Dodo Dayao’s Filipino project Dear Wormwood picked up the Best Project Award, which comes with a cash prize of $15,000, at the International Film Festival & Awards Macao (IFFAM) Project Market last night (December 8).
The jury comprised Singaporean director-producer Eric Khoo, Berlinale EFM director Matthijs Wouter Knol and Shozo Ichiyama, head of Tokyo Filmex and producer/CEO of Kino International.
Produced by Bianca Balbuena, Bradley Liew and Patti Lapus, Dear Wormwood explores how the lives of five women in the remote Philippine mountains are endangered when a cataclysmic event causes time to behave malevolently, threatening to tear reality apart. The jury lauded the project for “its surreal depiction of nature and fear”.
Dayao thanked the jury as well as the organisers “and my fellow filmmakers for making this project market such a fun place to be.”

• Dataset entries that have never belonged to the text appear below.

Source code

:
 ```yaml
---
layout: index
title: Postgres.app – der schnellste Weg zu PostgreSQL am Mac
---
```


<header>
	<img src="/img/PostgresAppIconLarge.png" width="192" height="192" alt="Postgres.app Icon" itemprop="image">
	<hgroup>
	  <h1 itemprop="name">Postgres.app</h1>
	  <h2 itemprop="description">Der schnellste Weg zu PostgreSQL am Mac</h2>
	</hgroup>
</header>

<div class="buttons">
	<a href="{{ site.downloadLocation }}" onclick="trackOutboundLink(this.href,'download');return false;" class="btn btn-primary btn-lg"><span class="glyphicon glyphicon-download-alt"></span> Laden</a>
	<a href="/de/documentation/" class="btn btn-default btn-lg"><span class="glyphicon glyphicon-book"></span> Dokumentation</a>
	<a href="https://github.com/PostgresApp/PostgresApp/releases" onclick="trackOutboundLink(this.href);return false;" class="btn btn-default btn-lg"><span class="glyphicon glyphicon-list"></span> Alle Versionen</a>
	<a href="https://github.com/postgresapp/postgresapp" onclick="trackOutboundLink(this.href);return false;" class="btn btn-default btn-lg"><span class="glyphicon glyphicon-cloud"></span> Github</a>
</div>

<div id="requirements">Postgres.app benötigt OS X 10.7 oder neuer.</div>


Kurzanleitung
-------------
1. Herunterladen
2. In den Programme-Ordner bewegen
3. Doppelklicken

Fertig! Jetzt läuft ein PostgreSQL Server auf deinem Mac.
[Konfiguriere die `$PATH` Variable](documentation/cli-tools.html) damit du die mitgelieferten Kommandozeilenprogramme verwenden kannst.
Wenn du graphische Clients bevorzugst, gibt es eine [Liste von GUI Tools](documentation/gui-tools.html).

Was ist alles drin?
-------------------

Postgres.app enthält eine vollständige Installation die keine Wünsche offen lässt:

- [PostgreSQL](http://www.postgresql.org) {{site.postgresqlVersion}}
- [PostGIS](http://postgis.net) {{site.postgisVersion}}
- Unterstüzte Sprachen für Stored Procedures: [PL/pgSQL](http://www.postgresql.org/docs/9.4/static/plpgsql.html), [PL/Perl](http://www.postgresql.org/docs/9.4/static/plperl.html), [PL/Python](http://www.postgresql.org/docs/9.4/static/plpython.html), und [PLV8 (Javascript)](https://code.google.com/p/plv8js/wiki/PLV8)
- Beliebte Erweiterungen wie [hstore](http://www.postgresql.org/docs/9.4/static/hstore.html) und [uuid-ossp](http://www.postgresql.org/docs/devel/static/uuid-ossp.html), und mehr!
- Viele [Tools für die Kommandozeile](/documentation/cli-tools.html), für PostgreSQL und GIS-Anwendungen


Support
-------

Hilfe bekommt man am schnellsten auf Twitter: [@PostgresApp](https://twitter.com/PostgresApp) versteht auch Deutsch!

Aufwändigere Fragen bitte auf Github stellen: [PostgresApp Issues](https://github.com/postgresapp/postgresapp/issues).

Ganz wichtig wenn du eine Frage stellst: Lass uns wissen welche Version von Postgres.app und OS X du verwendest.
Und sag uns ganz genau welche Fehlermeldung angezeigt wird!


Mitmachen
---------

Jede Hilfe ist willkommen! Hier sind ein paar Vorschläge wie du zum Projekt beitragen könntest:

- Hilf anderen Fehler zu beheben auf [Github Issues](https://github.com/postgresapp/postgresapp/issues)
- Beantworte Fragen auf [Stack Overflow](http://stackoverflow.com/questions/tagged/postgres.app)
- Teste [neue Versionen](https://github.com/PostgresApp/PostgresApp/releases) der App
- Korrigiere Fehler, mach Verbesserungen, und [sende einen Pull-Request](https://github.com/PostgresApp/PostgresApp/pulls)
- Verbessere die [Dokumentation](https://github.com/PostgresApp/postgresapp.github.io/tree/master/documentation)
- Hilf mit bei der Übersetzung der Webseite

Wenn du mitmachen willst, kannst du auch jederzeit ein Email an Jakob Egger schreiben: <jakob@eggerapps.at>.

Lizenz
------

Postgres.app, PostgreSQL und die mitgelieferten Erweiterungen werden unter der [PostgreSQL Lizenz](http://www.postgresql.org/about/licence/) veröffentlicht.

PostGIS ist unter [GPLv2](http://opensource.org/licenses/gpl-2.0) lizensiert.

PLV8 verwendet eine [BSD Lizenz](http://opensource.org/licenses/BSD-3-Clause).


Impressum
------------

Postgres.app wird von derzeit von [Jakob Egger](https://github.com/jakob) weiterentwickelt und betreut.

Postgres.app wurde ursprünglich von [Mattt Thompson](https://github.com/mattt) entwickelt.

Producer Bradley Liew, speaking to Screendaily, said: “It’s a wonderful starting point for the project. This kind of project market is good for Dodo’s creativity. It has such energy and the meetings were great. We feel a lot of potential for international collaboration. We’re excited to start shooting the film at the end of next year if everything goes well.”
The Creative Excellence Award ($10,000) went to South African project The Day And Night Of Brahma, from director Sheetal Magan and producer Sheetal Magan.
The Best Co-production Award ($10,000) went to Australia-Japan project Drum Wave, from director Natalie Erika James and producers Anna McLeish and Sarah Shaw.
The Macao Spirit Award ($5,000) was awarded to Portuguese project Uk Kei by director Leonor Teles and producer Filipa Reis.
The jury also made a Special Mention of Ireland-UK-Philippines project Nocebo from director Lorcan Finnegan and producers Brunella Cocchiglia and Emily Leo.
Peter Kuplowsky, producer and lead programmer at Toronto International Film Festival’s Midnight Madness, who did several meetings at IFFAM, said: “I thought it was a terrific market with a great variety of projects. What I was excited about was how many embraced co-production with different national cinemas concentrating on their own histories and relationships with each other.”
Organisers stated more than 50% of the projects have Asian subject matter and 13 among the total 16 projects are genre films, of which nine were selected by IPM, and one each from international genre market partners – Blood Window (Argentina), FIRST Financing Forum (China), Frontières (Canada) and Sitges (Spain). The remaining three projects are arthouse titles.
The IFFAM Industry Hub included the Works In Progress Presentation showcasing films in post-production such as Dutch director Jim Taihuttu’s Indonesian wartime drama The East and Yakuza Princess, an action thriller from director Vicente Amorim.